Observations sur quelques aspects de la structure des partis politiques dans les périodes de crise organique
Antonio Gramsci
(cahier de prison XXX selon numérotation Tatiana Schucht, 13 selon numérotation Valentino Gerratana)
A un certain point de leur vie historique, les groupes sociaux se détachent de leurs partis traditionnels, c’est-à-dire que les partis traditionnels, dans la forme d’organisation qu’ils présentent, avec les hommes bien déterminés qui les constituent, les représentent, et les dirigent, ne sont plus reconnus comme expression propre de leur classe ou fraction de classe. Quand ces crises se manifestent, la situation immédiate devient délicate et dangereuse, parce que le champ est ouvert aux solutions de force, à l’activité des puissances obscures, représentées par les hommes providentiels.

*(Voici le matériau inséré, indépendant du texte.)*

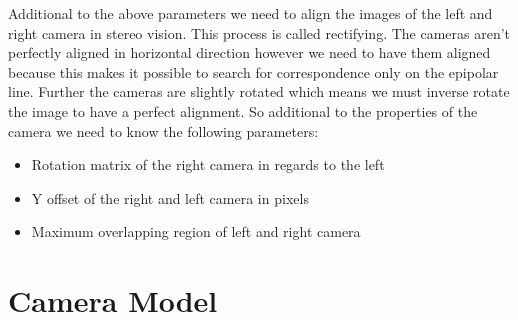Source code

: \documentclass[11pt,a4paper,titlepage,oneside]{report}
\begin{document}
Additional to the above parameters we need to align the images of the left and right camera in stereo vision. This process is called rectifying. The cameras aren't perfectly aligned in horizontal direction however we need to have them aligned because this makes it possible to search for correspondence only on the epipolar line. Further the cameras are slightly rotated which means we must inverse rotate the image to have a perfect alignment. So additional to the properties of the camera we need to know the following parameters:
\begin{itemize}
	\item Rotation matrix of the right camera in regards to the left
	\item Y offset of the right and left camera in pixels
	\item Maximum overlapping region of left and right camera
\end{itemize}


\section{Camera Model}
\end{document}
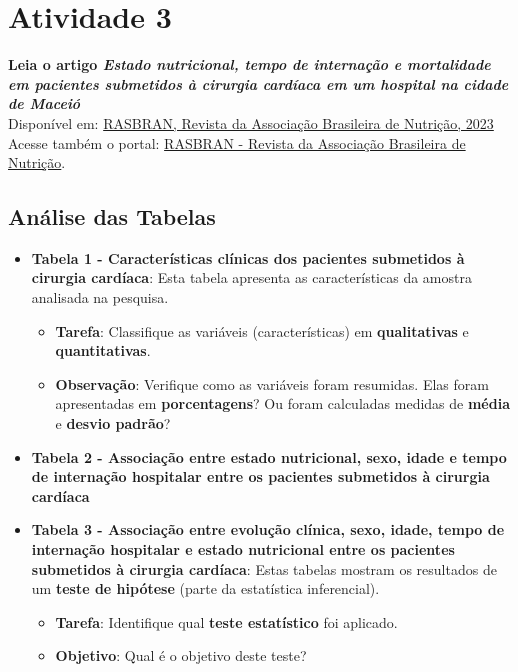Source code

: \documentclass[
]{book}
\providecommand{\tightlist}{%
  \setlength{\itemsep}{0pt}\setlength{\parskip}{0pt}}
\begin{document}
\section{Atividade 3}\label{atividade-3}

\textbf{Leia o artigo \emph{Estado nutricional, tempo de internação e mortalidade em pacientes submetidos à cirurgia cardíaca em um hospital na cidade de Maceió}}\\
Disponível em: \href{https://www.rasbran.com.br/rasbran/article/view/1724/443}{RASBRAN, Revista da Associação Brasileira de Nutrição, 2023}\\
Acesse também o portal: \href{https://www.rasbran.com.br/}{RASBRAN - Revista da Associação Brasileira de Nutrição}.

\subsection{Análise das Tabelas}\label{anuxe1lise-das-tabelas}

\begin{itemize}
\tightlist
\item
  \textbf{Tabela 1 - Características clínicas dos pacientes submetidos à cirurgia cardíaca}: Esta tabela apresenta as características da amostra analisada na pesquisa.

  \begin{itemize}
  \tightlist
  \item
    \textbf{Tarefa}: Classifique as variáveis (características) em \textbf{qualitativas} e \textbf{quantitativas}.
  \item
    \textbf{Observação}: Verifique como as variáveis foram resumidas. Elas foram apresentadas em \textbf{porcentagens}? Ou foram calculadas medidas de \textbf{média} e \textbf{desvio padrão}?
  \end{itemize}
\item
  \textbf{Tabela 2 - Associação entre estado nutricional, sexo, idade e tempo de internação hospitalar entre os pacientes submetidos à cirurgia cardíaca}\\
\item
  \textbf{Tabela 3 - Associação entre evolução clínica, sexo, idade, tempo de internação hospitalar e estado nutricional entre os pacientes submetidos à cirurgia cardíaca}: Estas tabelas mostram os resultados de um \textbf{teste de hipótese} (parte da estatística inferencial).

  \begin{itemize}
  \tightlist
  \item
    \textbf{Tarefa}: Identifique qual \textbf{teste estatístico} foi aplicado.
  \item
    \textbf{Objetivo}: Qual é o objetivo deste teste?
  \end{itemize}
\end{itemize}
\end{document}
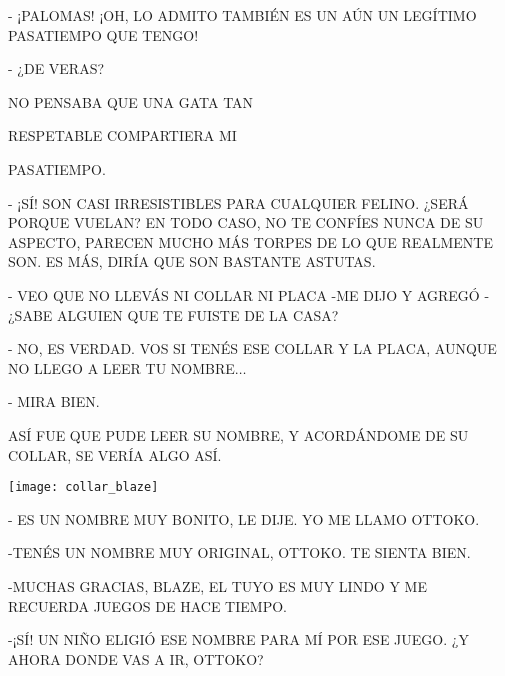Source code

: - ¡PALOMAS! ¡OH, LO ADMITO TAMBIÉN ES UN AÚN UN LEGÍTIMO PASATIEMPO QUE TENGO! 

- ¿DE VERAS?

NO PENSABA QUE UNA GATA TAN 

RESPETABLE COMPARTIERA MI

PASATIEMPO.
\newline\newline	\newline 	

- ¡SÍ! SON CASI IRRESISTIBLES PARA CUALQUIER FELINO. ¿SERÁ PORQUE VUELAN? EN TODO CASO, NO TE CONFÍES NUNCA DE SU ASPECTO, PARECEN MUCHO MÁS TORPES DE LO QUE REALMENTE SON. ES MÁS, DIRÍA QUE SON BASTANTE ASTUTAS.




\newpage
{}
- VEO QUE NO LLEVÁS NI COLLAR NI PLACA -ME DIJO Y AGREGÓ -¿SABE ALGUIEN QUE TE FUISTE DE LA CASA?

- NO, ES VERDAD. VOS SI TENÉS ESE COLLAR Y LA PLACA, AUNQUE NO LLEGO A LEER TU NOMBRE$\ldots$

- MIRA BIEN.

ASÍ FUE QUE PUDE LEER SU NOMBRE, Y ACORDÁNDOME DE SU COLLAR, SE VERÍA ALGO ASÍ. 
\begin{center}
	\texttt{[image: collar\_blaze]}
\end{center}


- ES UN NOMBRE MUY BONITO, LE DIJE. YO ME LLAMO OTTOKO.






\newpage
{}
-TENÉS UN NOMBRE MUY ORIGINAL, OTTOKO. TE SIENTA BIEN.

-MUCHAS GRACIAS, BLAZE, EL TUYO ES MUY LINDO Y ME RECUERDA  JUEGOS DE HACE TIEMPO.

-¡SÍ! UN NIÑO ELIGIÓ ESE NOMBRE PARA MÍ POR ESE JUEGO. ¿Y AHORA DONDE VAS A IR, OTTOKO?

Comment se forment ces situations d’opposition entre « représentés et représentants » qui, du terrain des partis (organisations de parti au sens étroit de l’expression, domaine électoral-parlementaire, organisation de la presse) se reflètent dans tout l’organisme d’État, en renforçant la position correspondante du pouvoir bureaucratique (civil et militaire), de la haute finance, de l’Église et en général de tous les organismes relativement indépendants des fluctuations de l’opinion publique ? Dans chaque pays, le processus est différent, bien que le contenu soit le même. Et le contenu est la crise d’hégémonie de la classe dirigeante, qui se produit, ou bien parce que la classe dirigeante a échoué dans une de ses grandes entreprises politiques pour laquelle elle a demande ou exige par la force le consentement des grandes masses (la guerre par exemple) ou bien parce que de larges masses (surtout de paysans et d’intellectuels petit-bourgeois) sont soudain passées de la passivité politique à une certaine activité et qu’elles posent des revendications qui, dans leur ensemble inorganique, constituent une révolution. On parle de « crise d’autorité » et c’est précisément cela la crise d’hégémonie, ou crise de l’État dans son ensemble.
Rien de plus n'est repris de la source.